## Exercise prompt
For the entries below, count the lines containing "begin" and give only that number.

Content starts

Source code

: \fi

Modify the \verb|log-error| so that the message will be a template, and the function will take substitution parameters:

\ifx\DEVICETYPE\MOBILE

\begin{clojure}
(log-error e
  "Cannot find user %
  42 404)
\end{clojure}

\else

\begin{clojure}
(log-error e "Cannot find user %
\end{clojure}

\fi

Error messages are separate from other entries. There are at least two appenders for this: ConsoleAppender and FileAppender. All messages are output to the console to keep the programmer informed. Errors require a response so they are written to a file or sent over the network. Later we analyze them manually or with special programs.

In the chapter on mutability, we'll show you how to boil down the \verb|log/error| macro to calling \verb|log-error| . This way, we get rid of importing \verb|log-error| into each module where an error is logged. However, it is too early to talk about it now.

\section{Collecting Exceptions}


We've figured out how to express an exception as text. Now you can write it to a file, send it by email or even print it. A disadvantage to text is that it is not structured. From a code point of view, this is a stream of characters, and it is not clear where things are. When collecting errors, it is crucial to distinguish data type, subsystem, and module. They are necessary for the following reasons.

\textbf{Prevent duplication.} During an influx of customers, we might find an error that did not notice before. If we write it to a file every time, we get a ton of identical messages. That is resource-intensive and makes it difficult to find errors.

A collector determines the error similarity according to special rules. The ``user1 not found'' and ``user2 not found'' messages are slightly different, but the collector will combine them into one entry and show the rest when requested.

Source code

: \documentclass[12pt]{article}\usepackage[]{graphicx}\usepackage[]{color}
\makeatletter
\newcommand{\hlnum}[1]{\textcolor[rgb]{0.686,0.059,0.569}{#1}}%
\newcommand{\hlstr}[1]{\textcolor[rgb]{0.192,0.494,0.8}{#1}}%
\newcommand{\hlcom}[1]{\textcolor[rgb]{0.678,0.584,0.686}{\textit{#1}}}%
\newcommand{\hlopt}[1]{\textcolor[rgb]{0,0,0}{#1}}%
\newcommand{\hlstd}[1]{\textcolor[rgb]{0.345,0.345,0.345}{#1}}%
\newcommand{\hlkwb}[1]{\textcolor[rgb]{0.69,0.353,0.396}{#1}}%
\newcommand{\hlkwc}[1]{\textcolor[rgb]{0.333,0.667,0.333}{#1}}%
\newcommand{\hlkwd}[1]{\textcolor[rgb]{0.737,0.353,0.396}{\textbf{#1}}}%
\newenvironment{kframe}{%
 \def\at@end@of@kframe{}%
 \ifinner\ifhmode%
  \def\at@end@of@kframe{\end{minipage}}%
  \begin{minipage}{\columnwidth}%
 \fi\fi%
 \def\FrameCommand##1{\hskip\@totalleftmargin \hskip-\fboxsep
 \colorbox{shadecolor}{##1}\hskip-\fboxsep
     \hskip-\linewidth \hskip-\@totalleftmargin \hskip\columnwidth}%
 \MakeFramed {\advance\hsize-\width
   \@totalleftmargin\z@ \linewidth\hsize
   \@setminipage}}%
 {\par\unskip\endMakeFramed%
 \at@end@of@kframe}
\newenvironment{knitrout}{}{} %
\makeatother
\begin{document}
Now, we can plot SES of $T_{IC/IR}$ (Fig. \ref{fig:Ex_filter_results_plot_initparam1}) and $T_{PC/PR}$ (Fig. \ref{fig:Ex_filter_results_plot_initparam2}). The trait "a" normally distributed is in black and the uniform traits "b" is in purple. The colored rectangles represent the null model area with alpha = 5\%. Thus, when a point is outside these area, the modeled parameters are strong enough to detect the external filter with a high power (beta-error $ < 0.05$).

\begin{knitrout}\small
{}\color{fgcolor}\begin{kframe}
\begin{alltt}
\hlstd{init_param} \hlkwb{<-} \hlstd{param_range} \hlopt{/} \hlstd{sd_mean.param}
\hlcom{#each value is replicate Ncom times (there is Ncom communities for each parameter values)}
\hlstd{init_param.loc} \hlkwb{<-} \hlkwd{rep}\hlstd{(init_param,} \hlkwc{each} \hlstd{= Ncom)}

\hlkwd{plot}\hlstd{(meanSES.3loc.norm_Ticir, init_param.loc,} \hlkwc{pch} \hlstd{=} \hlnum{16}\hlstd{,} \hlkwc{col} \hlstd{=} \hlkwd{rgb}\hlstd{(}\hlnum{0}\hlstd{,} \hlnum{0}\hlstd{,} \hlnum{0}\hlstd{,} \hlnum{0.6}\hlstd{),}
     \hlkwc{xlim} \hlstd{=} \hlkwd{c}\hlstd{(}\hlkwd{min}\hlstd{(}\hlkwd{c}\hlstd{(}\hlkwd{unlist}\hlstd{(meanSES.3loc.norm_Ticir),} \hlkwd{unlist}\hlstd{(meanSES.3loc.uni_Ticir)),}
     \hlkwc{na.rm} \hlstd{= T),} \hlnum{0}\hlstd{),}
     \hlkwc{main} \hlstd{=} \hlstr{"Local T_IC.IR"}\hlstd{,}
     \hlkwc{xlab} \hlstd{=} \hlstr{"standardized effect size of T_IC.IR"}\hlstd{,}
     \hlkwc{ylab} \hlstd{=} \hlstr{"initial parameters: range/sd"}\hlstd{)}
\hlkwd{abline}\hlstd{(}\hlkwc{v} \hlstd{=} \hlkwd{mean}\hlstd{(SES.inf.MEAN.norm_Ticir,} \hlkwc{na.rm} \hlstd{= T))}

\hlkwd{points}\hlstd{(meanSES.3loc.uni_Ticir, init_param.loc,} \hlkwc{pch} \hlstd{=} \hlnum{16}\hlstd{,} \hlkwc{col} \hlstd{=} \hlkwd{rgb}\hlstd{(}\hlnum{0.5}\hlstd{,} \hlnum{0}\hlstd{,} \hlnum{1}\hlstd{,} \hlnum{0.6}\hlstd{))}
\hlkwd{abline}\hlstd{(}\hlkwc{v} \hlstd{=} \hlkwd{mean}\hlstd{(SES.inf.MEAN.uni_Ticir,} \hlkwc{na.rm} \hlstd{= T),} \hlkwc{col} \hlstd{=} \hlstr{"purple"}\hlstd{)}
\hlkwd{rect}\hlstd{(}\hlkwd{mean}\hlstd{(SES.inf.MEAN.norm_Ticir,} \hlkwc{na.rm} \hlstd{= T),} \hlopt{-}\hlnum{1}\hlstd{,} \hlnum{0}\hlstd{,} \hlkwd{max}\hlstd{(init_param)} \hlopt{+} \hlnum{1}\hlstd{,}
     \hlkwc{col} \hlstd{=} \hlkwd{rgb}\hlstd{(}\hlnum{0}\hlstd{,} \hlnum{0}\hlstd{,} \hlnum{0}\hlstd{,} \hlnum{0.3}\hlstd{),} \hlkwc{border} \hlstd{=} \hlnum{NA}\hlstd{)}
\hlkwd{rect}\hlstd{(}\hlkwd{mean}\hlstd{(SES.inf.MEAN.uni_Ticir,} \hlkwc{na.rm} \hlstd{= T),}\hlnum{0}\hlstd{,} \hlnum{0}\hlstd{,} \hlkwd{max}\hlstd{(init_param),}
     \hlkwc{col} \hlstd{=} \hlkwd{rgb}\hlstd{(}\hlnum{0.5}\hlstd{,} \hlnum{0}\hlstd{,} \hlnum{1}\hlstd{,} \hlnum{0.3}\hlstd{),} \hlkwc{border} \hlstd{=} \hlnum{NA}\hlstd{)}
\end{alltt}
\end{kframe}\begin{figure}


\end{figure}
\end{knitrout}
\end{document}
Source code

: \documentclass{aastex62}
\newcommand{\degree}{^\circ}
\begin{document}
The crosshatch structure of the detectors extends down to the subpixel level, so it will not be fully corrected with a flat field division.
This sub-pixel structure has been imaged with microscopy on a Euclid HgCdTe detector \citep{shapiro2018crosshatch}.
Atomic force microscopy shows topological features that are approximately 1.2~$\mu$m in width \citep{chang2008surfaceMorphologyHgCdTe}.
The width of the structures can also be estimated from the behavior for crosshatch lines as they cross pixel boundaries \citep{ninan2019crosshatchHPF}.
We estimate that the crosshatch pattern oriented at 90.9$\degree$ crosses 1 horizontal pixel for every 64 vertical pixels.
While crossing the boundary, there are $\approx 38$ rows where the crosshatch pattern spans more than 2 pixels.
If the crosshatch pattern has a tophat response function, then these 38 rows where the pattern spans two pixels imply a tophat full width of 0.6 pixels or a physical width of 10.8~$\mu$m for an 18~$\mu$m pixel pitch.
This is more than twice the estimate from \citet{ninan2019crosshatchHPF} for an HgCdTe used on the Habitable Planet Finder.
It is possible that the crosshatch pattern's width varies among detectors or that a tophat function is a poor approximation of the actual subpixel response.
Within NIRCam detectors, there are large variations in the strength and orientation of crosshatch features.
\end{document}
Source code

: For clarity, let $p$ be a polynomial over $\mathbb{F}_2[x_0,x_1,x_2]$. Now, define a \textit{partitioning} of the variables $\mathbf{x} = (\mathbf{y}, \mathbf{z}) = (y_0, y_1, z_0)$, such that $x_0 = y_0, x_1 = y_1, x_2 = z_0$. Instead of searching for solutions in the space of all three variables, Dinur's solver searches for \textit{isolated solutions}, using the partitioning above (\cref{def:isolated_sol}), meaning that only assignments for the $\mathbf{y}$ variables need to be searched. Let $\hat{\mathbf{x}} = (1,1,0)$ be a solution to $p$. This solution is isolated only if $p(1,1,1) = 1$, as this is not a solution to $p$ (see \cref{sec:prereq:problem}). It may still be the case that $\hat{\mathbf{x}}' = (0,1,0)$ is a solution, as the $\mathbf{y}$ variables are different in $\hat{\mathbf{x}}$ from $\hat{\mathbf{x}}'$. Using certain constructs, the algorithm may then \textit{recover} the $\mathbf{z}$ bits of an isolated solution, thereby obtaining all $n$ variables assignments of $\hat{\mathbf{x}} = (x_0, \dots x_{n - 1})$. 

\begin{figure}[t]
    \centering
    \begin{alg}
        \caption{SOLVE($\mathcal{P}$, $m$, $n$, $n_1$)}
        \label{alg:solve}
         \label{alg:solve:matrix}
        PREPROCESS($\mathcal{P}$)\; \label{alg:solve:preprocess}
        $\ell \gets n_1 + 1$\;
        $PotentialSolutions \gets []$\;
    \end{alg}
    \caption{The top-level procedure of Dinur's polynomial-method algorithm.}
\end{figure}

Content ends

## Answer below
11